Due to the large iron ore body in Salzgitter, which had been mentioned first in 1310, the National Socialists founded the "Reichswerke Hermann Göring" for ore mining and iron production in 1937. In order to facilitate an unobstructed development of the smelting works, a unique administration structure in the whole area was conceived. Therefore, it was decreed in the Order about the area settlement around the Hermann-Göring-Werke Salzgitter, effective from 1 April 1942, to form a unified city district (independent city). Towards this aim, the town of Salzgitter and the municipalities Beinum, Flachstöckheim, Groß-Mahner, Hohenrode, Ohlendorf and Ringelheim (7 in total, all belonging to the Landkreis Goslar) and Barum, Beddingen, Bleckenstedt, Bruchmachtersen, Calbecht, Drütte, Engelnstedt, Engerode, Gebhardshagen, Hallendorf, Heerte, Immendorf, Lebenstedt, Lesse, Lichtenberg, Lobmachtersen, Osterlinde, Reppner, Salder, Thiede-Steterburg (nowadays simply Thiede) and Watenstedt (21 in total, all belonging to the Landkreis Wolfenbüttel) were merged to form the Stadtkreis Watenstedt-Salzgitter. As the neighbouring municipality Gitter had already been incorporated in 1938, the young city initially comprised 29 boroughs in 1942. Together with the remainder of the district of Goslar, the new independent municipality was integrated into the Free State of Brunswick. In return, Braunschweig transferred the Landkreis Holzminden to the Prussian Province of Hanover. In October, 1942, the SS established the Drütte concentration camp, a subcamp of the Neuengamme concentration camp, to provide slave labour for the Hermann Göring Works. This large subcamp held 2,800 inmates. There were three concentration camps located in Salzgitter. During the war, Salzgitter was severely damaged by several American and British bombings. After the war, the State of Braunschweig became part of the Land Lower Saxony, and Watenstedt-Salzgitter became an Independent City in the "Administrative District of Braunschweig" (later Regierungsbezirk Braunschweig).

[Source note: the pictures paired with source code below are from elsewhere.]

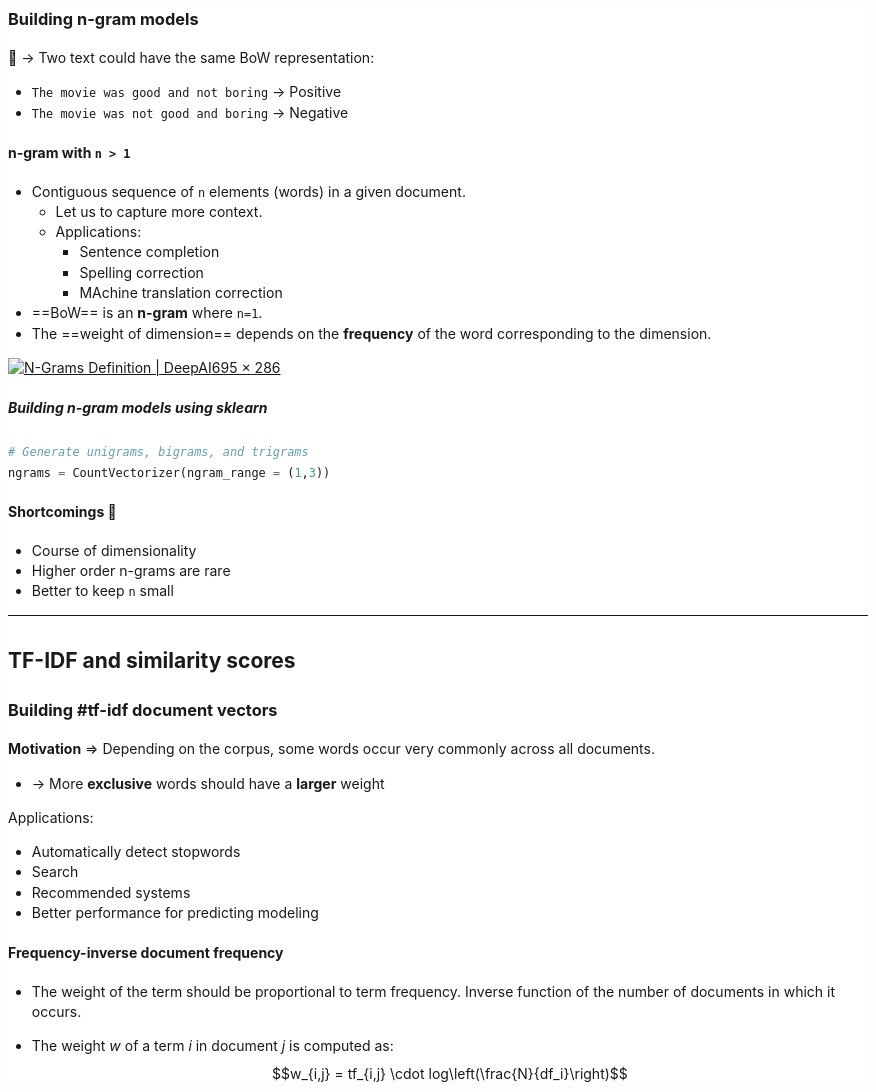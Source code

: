 
### Building n-gram models
🚨 -> Two text could have the same BoW representation:
- `The movie was good and not boring` -> Positive
- `The movie was not good and boring` -> Negative

#### n-gram with `n > 1`
- Contiguous sequence of `n` elements (words) in a given document.
	- Let us to capture more context.
	- Applications:
		- Sentence completion
		- Spelling correction
		- MAchine translation correction
- ==BoW== is an **n-gram** where `n=1`.
- The ==weight of dimension== depends on the **frequency** of the word corresponding to the dimension.

[![N-Grams Definition | DeepAI](https://images.deepai.org/glossary-terms/867de904ba9b46869af29cead3194b6c/8ARA1.png)695 × 286](https://www.google.com/url?sa=i&url=https%3A%2F%2Fdeepai.org%2Fmachine-learning-glossary-and-terms%2Fn-gram&psig=AOvVaw2elHN0kW_VnWcwdBCrSsFW&ust=1616373261412000&source=images&cd=vfe&ved=0CAIQjRxqFwoTCKjP3OORwO8CFQAAAAAdAAAAABAD)

##### Building n-gram models using sklearn
```python
# Generate unigrams, bigrams, and trigrams
ngrams = CountVectorizer(ngram_range = (1,3))
```

#### Shortcomings 🚨 
- Course of dimensionality 
- Higher order n-grams are rare
- Better to keep `n` small

***
## TF-IDF and similarity scores
### Building #tf-idf document vectors
**Motivation** => Depending on the corpus, some words occur very commonly across all documents.
- -> More **exclusive** words should have a **larger** weight

Applications:
- Automatically detect stopwords
- Search
- Recommended systems
- Better performance for predicting modeling

#### Frequency-inverse document frequency
- The weight of the term should be proportional to term frequency. Inverse function of the number of documents in which it occurs.

- The weight  $w$ of a term $i$ in document $j$ is computed as:
$$w_{i,j} = tf_{i,j} \cdot log\left(\frac{N}{df_i}\right)$$
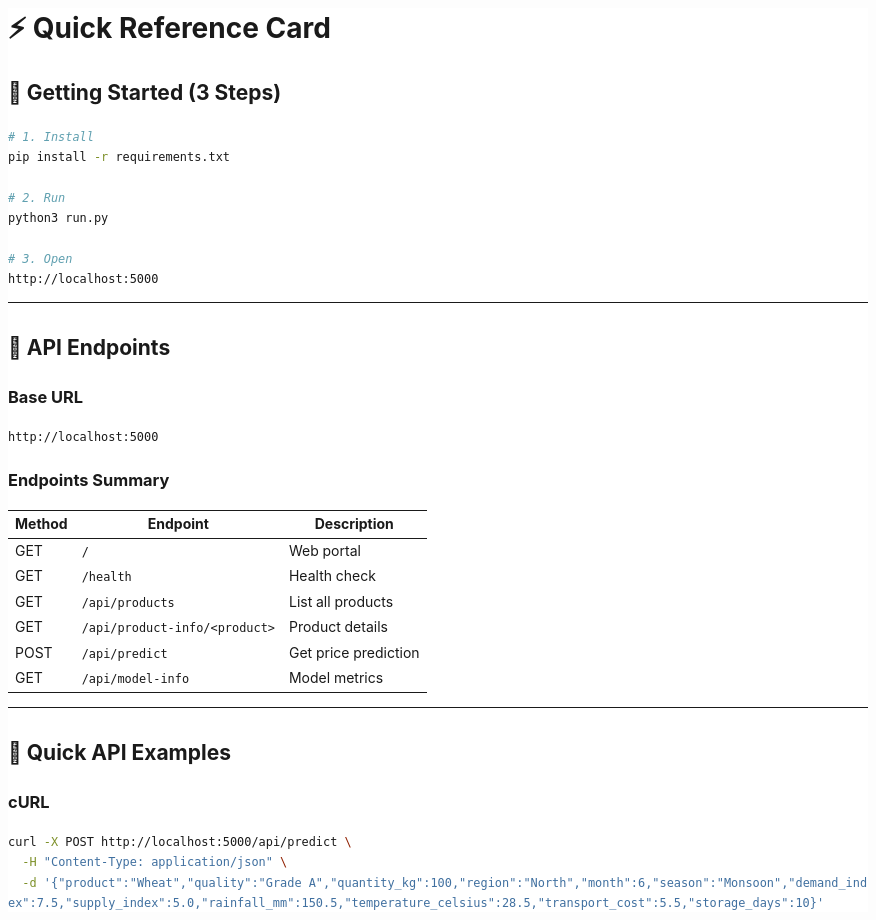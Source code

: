 # ⚡ Quick Reference Card

## 🚀 Getting Started (3 Steps)

```bash
# 1. Install
pip install -r requirements.txt

# 2. Run
python3 run.py

# 3. Open
http://localhost:5000
```

---

## 📡 API Endpoints

### Base URL
```
http://localhost:5000
```

### Endpoints Summary

| Method | Endpoint | Description |
|--------|----------|-------------|
| GET | `/` | Web portal |
| GET | `/health` | Health check |
| GET | `/api/products` | List all products |
| GET | `/api/product-info/<product>` | Product details |
| POST | `/api/predict` | Get price prediction |
| GET | `/api/model-info` | Model metrics |

---

## 🔌 Quick API Examples

### cURL
```bash
curl -X POST http://localhost:5000/api/predict \
  -H "Content-Type: application/json" \
  -d '{"product":"Wheat","quality":"Grade A","quantity_kg":100,"region":"North","month":6,"season":"Monsoon","demand_index":7.5,"supply_index":5.0,"rainfall_mm":150.5,"temperature_celsius":28.5,"transport_cost":5.5,"storage_days":10}'
```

In 1951, the city was renamed to "Stadt Salzgitter" (City of Salzgitter), while the borough Salzgitter was renamed to "Salzgitter-Bad", referring to the brine bath there. In the course of the local administrative reform of Lower-Saxony effective from 1 March 1974, the municipalities Üfingen and Sauingen (formerly Landkreis Wolfenbüttel) were incorporated, increasing the number of boroughs to 31. Iron ore continued to be mined in Salzgitter until 1982; in the former mine Schacht Konrad (Konrad mine), an ultimate disposal place for radioactive waste has been planned since 1975.

Modern history

Population development
Population figures in order to the then area, i.e. until 1942 the contemporary quarter Salzgitter-Bad and from 1942 on the Independent City Watenstedt-Salzgitter and Salzgitter respectively.

Religions
The area of the modern city of Salzgitter originally pertained to the diocese of Hildesheim. In 1568, the Reformation was established in Salzgitter, and two ecclesiastical superintendencies came into existence: the southern part of the area of the modern city, the Superintendency of Salzgitter, pertained to the Province of Hanover and thus ecclesiastically to the Evangelical Lutheran State Church of Hanover (and, within it, to the Consistory of Hildesheim); the northern part (the Superintendency of Lebenstedt), however, belonged to the Free State of Brunswick and therefore to the Evangelical Lutheran State Church in Brunswick.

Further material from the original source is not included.